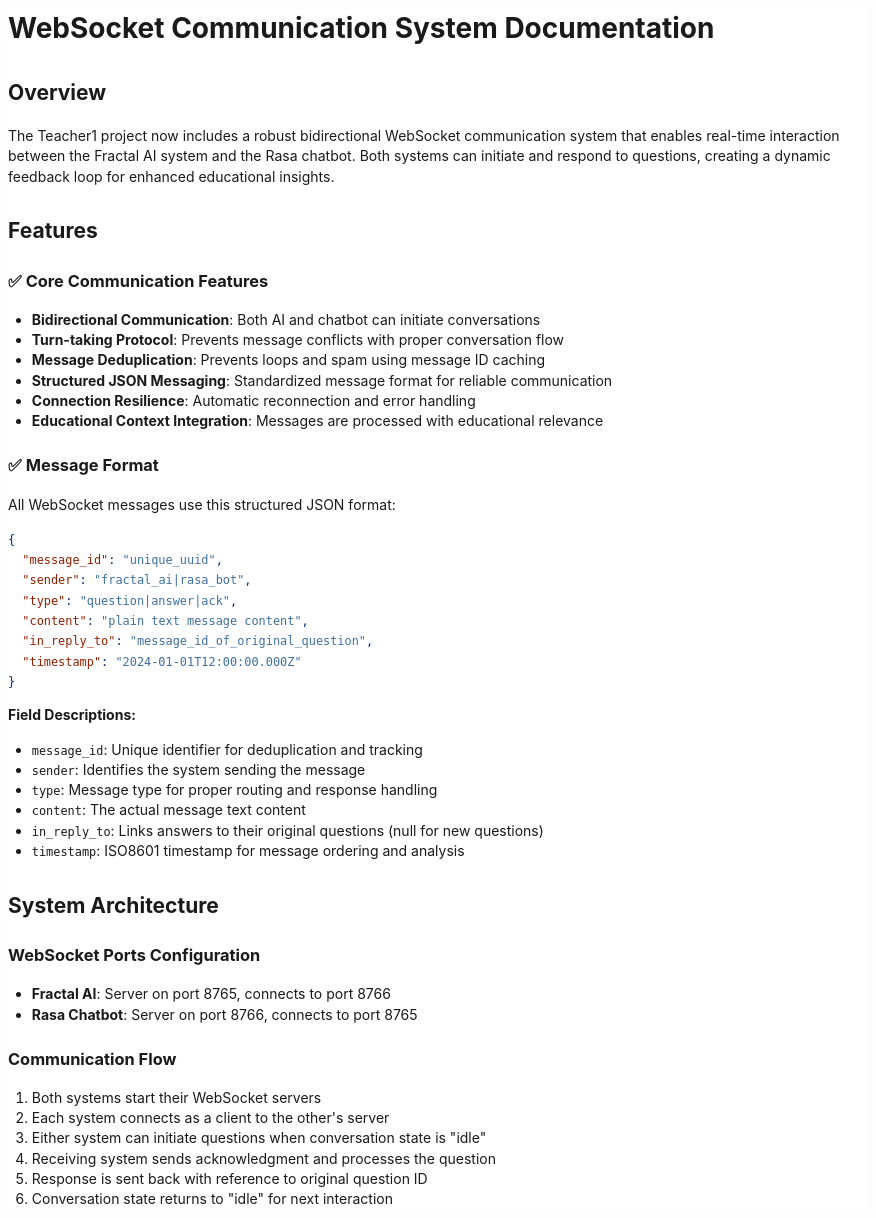 # WebSocket Communication System Documentation

## Overview

The Teacher1 project now includes a robust bidirectional WebSocket communication system that enables real-time interaction between the Fractal AI system and the Rasa chatbot. Both systems can initiate and respond to questions, creating a dynamic feedback loop for enhanced educational insights.

## Features

### ✅ Core Communication Features
- **Bidirectional Communication**: Both AI and chatbot can initiate conversations
- **Turn-taking Protocol**: Prevents message conflicts with proper conversation flow
- **Message Deduplication**: Prevents loops and spam using message ID caching
- **Structured JSON Messaging**: Standardized message format for reliable communication
- **Connection Resilience**: Automatic reconnection and error handling
- **Educational Context Integration**: Messages are processed with educational relevance

### ✅ Message Format

All WebSocket messages use this structured JSON format:

```json
{
  "message_id": "unique_uuid",
  "sender": "fractal_ai|rasa_bot",
  "type": "question|answer|ack",
  "content": "plain text message content",
  "in_reply_to": "message_id_of_original_question",
  "timestamp": "2024-01-01T12:00:00.000Z"
}
```

**Field Descriptions:**
- `message_id`: Unique identifier for deduplication and tracking
- `sender`: Identifies the system sending the message
- `type`: Message type for proper routing and response handling
- `content`: The actual message text content
- `in_reply_to`: Links answers to their original questions (null for new questions)
- `timestamp`: ISO8601 timestamp for message ordering and analysis

## System Architecture

### WebSocket Ports Configuration
- **Fractal AI**: Server on port 8765, connects to port 8766
- **Rasa Chatbot**: Server on port 8766, connects to port 8765

### Communication Flow
1. Both systems start their WebSocket servers
2. Each system connects as a client to the other's server
3. Either system can initiate questions when conversation state is "idle"
4. Receiving system sends acknowledgment and processes the question
5. Response is sent back with reference to original question ID
6. Conversation state returns to "idle" for next interaction
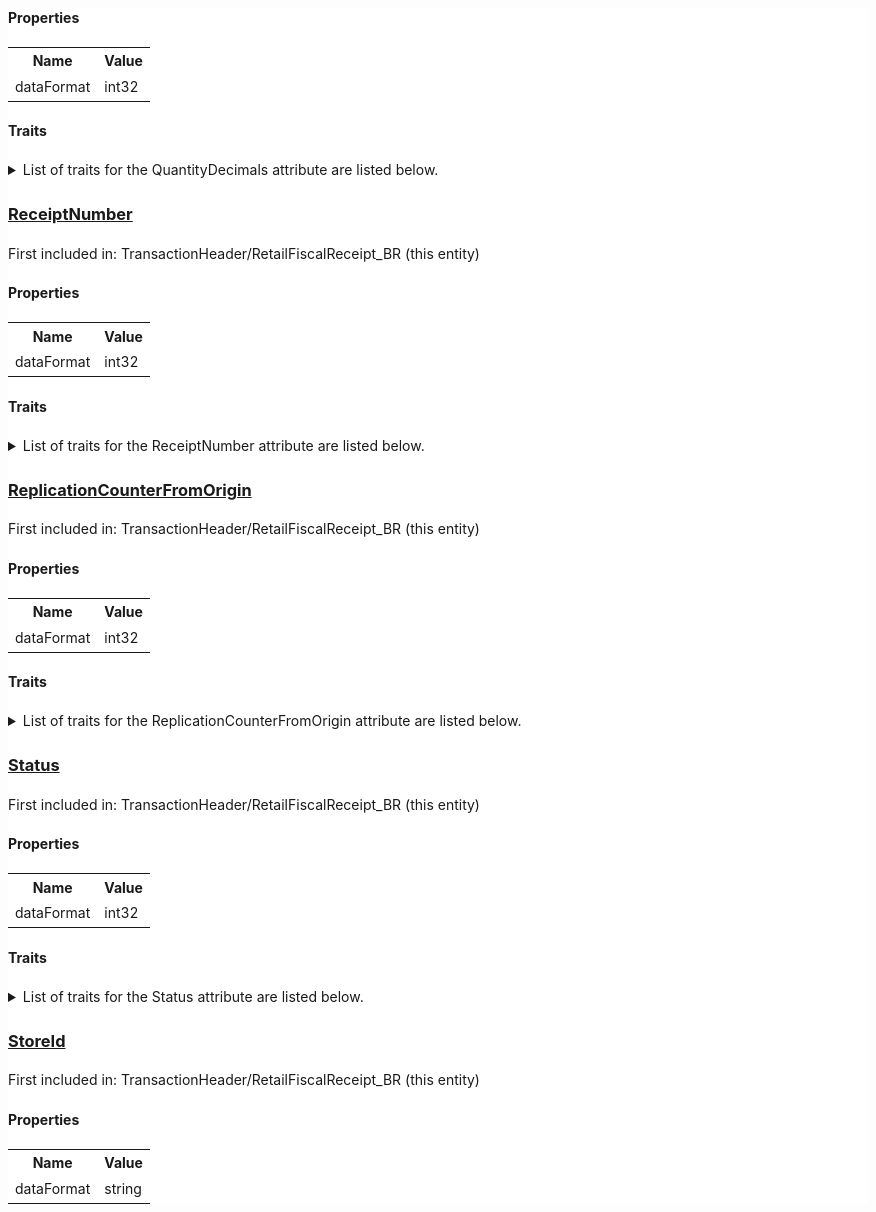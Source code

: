 #### Properties

<table><tr><th>Name</th><th>Value</th></tr><tr><td>dataFormat</td><td>int32</td></tr></table>

#### Traits

<details><summary>List of traits for the QuantityDecimals attribute are listed below.</summary></details>

### <a href=#ReceiptNumber name="ReceiptNumber">ReceiptNumber</a>

First included in: TransactionHeader/RetailFiscalReceipt_BR (this entity)  

#### Properties

<table><tr><th>Name</th><th>Value</th></tr><tr><td>dataFormat</td><td>int32</td></tr></table>

#### Traits

<details><summary>List of traits for the ReceiptNumber attribute are listed below.</summary></details>

### <a href=#ReplicationCounterFromOrigin name="ReplicationCounterFromOrigin">ReplicationCounterFromOrigin</a>

First included in: TransactionHeader/RetailFiscalReceipt_BR (this entity)  

#### Properties

<table><tr><th>Name</th><th>Value</th></tr><tr><td>dataFormat</td><td>int32</td></tr></table>

#### Traits

<details><summary>List of traits for the ReplicationCounterFromOrigin attribute are listed below.</summary></details>

### <a href=#Status name="Status">Status</a>

First included in: TransactionHeader/RetailFiscalReceipt_BR (this entity)  

#### Properties

<table><tr><th>Name</th><th>Value</th></tr><tr><td>dataFormat</td><td>int32</td></tr></table>

#### Traits

<details><summary>List of traits for the Status attribute are listed below.</summary></details>

### <a href=#StoreId name="StoreId">StoreId</a>

First included in: TransactionHeader/RetailFiscalReceipt_BR (this entity)  

#### Properties

<table><tr><th>Name</th><th>Value</th></tr><tr><td>dataFormat</td><td>string</td></tr></table>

WHAT IS BEING ASKED >>
Go through the listing above and write out exactly the lines starting with the one holding "## System Architecture" and running through the one holding "2. Each system", ends included, and no others.

OUTPUT >>
## System Architecture

### WebSocket Ports Configuration
- **Fractal AI**: Server on port 8765, connects to port 8766
- **Rasa Chatbot**: Server on port 8766, connects to port 8765

### Communication Flow
1. Both systems start their WebSocket servers
2. Each system connects as a client to the other's server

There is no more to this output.